Bowling balls were originally made of wood. In the late 1940s hard black rubber was the most common material. In the 1970s manufacturers began making balls out of plastic. The idea was to make the balls prettier and perhaps increase bowling's appeal among women. Then some pros discovered that plastic balls were softer than hard rubber. Softness gave the ball more grip on oil, and thus more striking power. Bowlers began soaking their balls in chemicals in order to make them softer until this practice was banned by the PBA. Softness was limited and measured with an instrument known as a durometer. Plastic balls had taught manufacturers the monetary value of striking power so they started researching materials. The next revolution came in the 1980s with the Urethane ball which passed the durometer test but acted like a soaker. The most recent type of ball is made from reactive resin, and hooks like mad.
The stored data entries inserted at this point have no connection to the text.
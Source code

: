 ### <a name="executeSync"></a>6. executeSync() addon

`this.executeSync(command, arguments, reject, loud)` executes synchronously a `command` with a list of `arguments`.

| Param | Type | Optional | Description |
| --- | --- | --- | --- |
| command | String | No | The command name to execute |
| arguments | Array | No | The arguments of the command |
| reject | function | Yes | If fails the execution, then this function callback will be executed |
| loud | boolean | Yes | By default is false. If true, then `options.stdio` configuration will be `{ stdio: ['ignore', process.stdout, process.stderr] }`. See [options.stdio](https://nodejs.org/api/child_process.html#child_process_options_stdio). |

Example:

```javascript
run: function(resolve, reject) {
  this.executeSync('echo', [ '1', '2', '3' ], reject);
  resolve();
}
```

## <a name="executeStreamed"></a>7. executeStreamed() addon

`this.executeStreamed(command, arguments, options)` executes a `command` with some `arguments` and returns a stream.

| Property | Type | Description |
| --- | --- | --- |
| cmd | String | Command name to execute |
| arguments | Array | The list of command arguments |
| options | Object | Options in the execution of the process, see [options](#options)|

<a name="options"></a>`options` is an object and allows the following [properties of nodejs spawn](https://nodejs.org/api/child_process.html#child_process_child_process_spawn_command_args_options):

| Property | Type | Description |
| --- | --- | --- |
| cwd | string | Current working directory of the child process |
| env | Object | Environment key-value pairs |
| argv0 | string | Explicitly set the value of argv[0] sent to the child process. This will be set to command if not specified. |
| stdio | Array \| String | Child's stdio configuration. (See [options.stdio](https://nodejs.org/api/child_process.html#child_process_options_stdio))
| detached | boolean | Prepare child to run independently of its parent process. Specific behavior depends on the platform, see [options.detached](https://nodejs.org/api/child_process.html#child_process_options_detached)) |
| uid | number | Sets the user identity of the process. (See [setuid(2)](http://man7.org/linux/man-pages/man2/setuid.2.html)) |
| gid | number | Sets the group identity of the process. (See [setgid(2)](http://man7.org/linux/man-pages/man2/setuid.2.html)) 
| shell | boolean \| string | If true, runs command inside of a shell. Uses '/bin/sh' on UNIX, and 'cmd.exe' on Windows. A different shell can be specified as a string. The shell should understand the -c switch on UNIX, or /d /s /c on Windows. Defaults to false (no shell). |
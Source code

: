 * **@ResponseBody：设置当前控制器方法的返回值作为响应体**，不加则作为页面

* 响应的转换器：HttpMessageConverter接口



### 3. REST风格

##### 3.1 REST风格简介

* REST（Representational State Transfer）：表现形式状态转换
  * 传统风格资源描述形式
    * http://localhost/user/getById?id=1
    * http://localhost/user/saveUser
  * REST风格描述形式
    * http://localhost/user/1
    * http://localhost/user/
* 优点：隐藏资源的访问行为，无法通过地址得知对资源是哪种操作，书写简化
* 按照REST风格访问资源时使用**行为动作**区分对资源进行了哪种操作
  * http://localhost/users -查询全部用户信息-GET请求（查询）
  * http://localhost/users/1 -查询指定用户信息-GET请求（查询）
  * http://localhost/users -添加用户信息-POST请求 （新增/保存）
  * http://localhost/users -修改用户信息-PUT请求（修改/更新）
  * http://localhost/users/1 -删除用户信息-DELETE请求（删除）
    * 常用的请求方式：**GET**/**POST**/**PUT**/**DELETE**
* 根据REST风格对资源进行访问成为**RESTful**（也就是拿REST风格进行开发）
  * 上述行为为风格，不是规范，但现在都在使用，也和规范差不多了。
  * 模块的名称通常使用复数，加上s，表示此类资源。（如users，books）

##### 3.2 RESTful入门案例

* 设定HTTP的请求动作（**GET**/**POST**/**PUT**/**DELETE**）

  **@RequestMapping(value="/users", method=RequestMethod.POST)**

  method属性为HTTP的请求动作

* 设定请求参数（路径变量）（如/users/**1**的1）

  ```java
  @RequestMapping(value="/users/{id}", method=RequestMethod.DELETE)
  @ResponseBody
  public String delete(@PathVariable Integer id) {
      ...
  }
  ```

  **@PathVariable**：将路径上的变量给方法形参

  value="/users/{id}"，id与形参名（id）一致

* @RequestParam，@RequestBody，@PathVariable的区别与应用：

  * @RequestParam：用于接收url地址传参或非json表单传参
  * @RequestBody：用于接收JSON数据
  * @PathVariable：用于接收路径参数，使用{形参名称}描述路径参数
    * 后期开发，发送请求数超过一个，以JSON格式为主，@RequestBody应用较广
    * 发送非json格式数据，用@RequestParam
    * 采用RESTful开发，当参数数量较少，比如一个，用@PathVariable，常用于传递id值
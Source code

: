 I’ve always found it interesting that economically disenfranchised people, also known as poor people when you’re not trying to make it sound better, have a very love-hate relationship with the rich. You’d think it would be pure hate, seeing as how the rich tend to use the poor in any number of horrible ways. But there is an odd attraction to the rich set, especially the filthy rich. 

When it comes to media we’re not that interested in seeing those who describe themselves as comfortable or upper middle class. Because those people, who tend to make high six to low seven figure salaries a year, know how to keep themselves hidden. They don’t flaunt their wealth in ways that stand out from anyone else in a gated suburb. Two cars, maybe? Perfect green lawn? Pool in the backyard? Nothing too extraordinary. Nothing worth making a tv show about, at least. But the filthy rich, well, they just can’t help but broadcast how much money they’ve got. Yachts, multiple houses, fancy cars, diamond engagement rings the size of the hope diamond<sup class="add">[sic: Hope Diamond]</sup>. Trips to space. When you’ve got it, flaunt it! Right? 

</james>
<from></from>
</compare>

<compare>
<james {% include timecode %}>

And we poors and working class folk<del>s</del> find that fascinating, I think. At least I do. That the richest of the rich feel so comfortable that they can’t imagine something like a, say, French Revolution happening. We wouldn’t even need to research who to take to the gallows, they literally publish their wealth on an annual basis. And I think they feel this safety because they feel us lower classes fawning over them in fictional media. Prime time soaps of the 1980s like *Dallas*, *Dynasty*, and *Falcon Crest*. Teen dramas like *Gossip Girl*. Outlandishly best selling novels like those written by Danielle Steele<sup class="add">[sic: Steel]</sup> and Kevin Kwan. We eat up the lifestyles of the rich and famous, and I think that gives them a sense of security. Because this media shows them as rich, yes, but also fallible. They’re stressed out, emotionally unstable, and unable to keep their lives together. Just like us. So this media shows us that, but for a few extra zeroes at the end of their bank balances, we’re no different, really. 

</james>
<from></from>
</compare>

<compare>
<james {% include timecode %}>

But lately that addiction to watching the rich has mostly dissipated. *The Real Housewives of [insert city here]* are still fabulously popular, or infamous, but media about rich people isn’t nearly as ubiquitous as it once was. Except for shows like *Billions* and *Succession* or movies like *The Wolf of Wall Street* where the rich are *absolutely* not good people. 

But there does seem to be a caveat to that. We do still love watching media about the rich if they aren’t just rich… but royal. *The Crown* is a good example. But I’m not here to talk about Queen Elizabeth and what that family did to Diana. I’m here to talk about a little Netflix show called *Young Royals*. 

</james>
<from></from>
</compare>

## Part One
This does not mean other types of balls have gone a way. For a right-handed bowler who throws a lot of hook the ten pin can prove very difficult, as the margin between sliding into the gutter and hooking past the pin can be very thin. Older types are often preferred as spare balls which don't move as much and are thus more predictable when pin-carry is less important than accuracy.

New bowling balls cost between $150 to US$500, and that generally includes drilling at the place of purchase. For my money a used ball is the way to go when starting out. They can be purchased for between $50 and $100 drilled and good balls are readily obtainable. Bowlers can be very picky, and often change balls the way well-off golfers experiment with clubs. I myself once owned a ball pre-owned by Tommy Hudson, at that time one of the top touring pros. Today he's in the PBA Hall of Fame. With a bit of patience, and knowledge, you can get a top ball for small bills. This is your most important purchase.

Once you have a ball and shoes, you will want a bag to carry everything in, a towel to keep the ball clean, some artificial skin, should you tear any and there are inserts to help get the thumb out cleanly. Ball, shoes, bag and towel are the basics. Everything else is gravy. But with a good ball, comfortable shoes, good form and practice almost anyone can become a good bowler. See you at the lanes!